The production task is therefore broader than filling a metal body with explosive material. The round has to bring together precision energetic manufacturing, fuze electronics, launcher communication, compatibility testing, environmental safety, storage stability, and rugged handling performance. As anti-armour ammunition becomes more closely linked with fire-control systems, the boundary between ammunition production and electronics integration continues to narrow.
Demand for such systems has been sharpened by the return of high-intensity land warfare. Armoured vehicles remain vulnerable to portable guided missiles, loitering munitions, mines, artillery, drones, and shoulder-fired weapons, but they also continue to adapt through ERA, cages, soft-kill protection, active protection systems, signature reduction, and tactical dispersion. That cycle creates constant pressure on munition manufacturers to increase lethality without making weapons too heavy, too expensive, or too complex for dismounted forces.
The Carl-Gustaf system remains attractive because it is reusable, portable, widely fielded, and supported by a broad ammunition family. Users can employ rounds for anti-armour, anti-structure, illumination, smoke, and anti-personnel roles, allowing one launcher type to cover multiple battlefield tasks. A new ERA-defeating round preserves that flexibility while extending relevance against more heavily protected vehicles.
For customers with existing Carl-Gustaf inventories, the route to improved capability is comparatively direct. They can upgrade lethality through new ammunition rather than replacing the launcher ecosystem. That creates a different industrial rhythm from platform procurement. Instead of waiting for a new weapon system, armies can improve existing stocks through ammunition production, qualification, training updates, and fire-control integration.
European demand for munitions has expanded far beyond peacetime assumptions, from 155mm artillery and air defence interceptors to anti-armour weapons, guided rockets, and deep-strike systems. IN Defence recently covered Rheinmetall’s push into cruise missile production with Destinus, a higher-end example of the same industrial pressure. HEAT 758 sits in the tactical layer, but the production questions are familiar: energetic materials, skilled labour, test capacity, inspection, delivery schedules, and stockpile replenishment.
The round also reflects a wider trend towards extending mature systems through smarter ammunition. Rather than replacing every launcher, mortar, artillery piece, or missile rail, armed forces are seeking munitions with improved fuzing, better penetration, programmable effects, reduced signature, or more effective fire-control compatibility. That approach can deliver capability quickly where the launcher base is already established.

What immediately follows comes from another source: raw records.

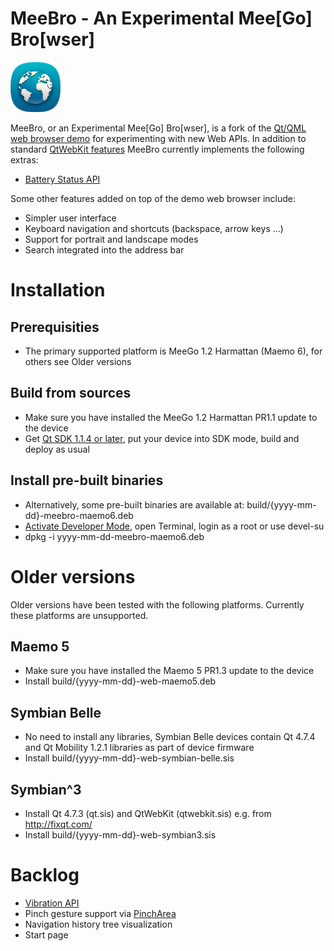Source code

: MeeBro - An Experimental Mee[Go] Bro[wser]
================

![MeeBro logo](https://github.com/anssiko/webbrowser/raw/master/webbrowser.png)

MeeBro, or an Experimental Mee[Go] Bro[wser], is a fork of the [Qt/QML web browser demo](http://qt.gitorious.org/qt/qt/trees/4.7/demos/declarative/webbrowser) for experimenting with new Web APIs. In addition to standard [QtWebKit features](http://trac.webkit.org/wiki/QtWebKit) MeeBro currently implements the following extras:

* [Battery Status API](http://dev.w3.org/2009/dap/system-info/battery-status.html)

Some other features added on top of the demo web browser include:

* Simpler user interface
* Keyboard navigation and shortcuts (backspace, arrow keys ...)
* Support for portrait and landscape modes
* Search integrated into the address bar

Installation
================

Prerequisities
----------------

* The primary supported platform is MeeGo 1.2 Harmattan (Maemo 6), for others see Older versions

Build from sources
----------------

* Make sure you have installed the MeeGo 1.2 Harmattan PR1.1 update to the device
* Get [Qt SDK 1.1.4 or later](http://qt.nokia.com/downloads/), put your device into SDK mode, build and deploy as usual

Install pre-built binaries
----------------

* Alternatively, some pre-built binaries are available at: build/{yyyy-mm-dd}-meebro-maemo6.deb
* [Activate Developer Mode](http://harmattan-dev.nokia.com/docs/library/html/guide/html/Developer_Library_Developing_for_Harmattan_Activating_developer_mode.html), open Terminal, login as a root or use devel-su
* dpkg -i yyyy-mm-dd-meebro-maemo6.deb

Older versions
=================

Older versions have been tested with the following platforms. Currently these platforms are unsupported.

Maemo 5
----------------

* Make sure you have installed the Maemo 5 PR1.3 update to the device
* Install build/{yyyy-mm-dd}-web-maemo5.deb

Symbian Belle
----------------

* No need to install any libraries, Symbian Belle devices contain Qt 4.7.4 and Qt Mobility 1.2.1 libraries as part of device firmware
* Install build/{yyyy-mm-dd}-web-symbian-belle.sis

Symbian^3
----------------

* Install Qt 4.7.3 (qt.sis) and QtWebKit (qtwebkit.sis) e.g. from http://fixqt.com/
* Install build/{yyyy-mm-dd}-web-symbian3.sis

Backlog
================

* [Vibration API](http://dev.w3.org/2009/dap/vibration/)
* Pinch gesture support via [PinchArea](http://doc.qt.nokia.com/4.7-snapshot/qml-pincharea.html)
* Navigation history tree visualization
* Start page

Manufacturing quality will drive performance. Tandem-warhead production requires tight process control across liner shaping, charge placement, explosive fill, fuze behaviour, and final inspection. Storage conditions and transport handling also have to preserve the internal geometry that makes the round effective. Once digital communication is added, electrical reliability and software compatibility become part of the ammunition qualification process.
HEAT 758 gives Saab’s Carl-Gustaf system a stronger answer to ERA-protected armour while keeping the launcher within a familiar operating model. For land forces and defence manufacturers alike, it shows how much technical development is now being packed into the ammunition line rather than the launcher alone.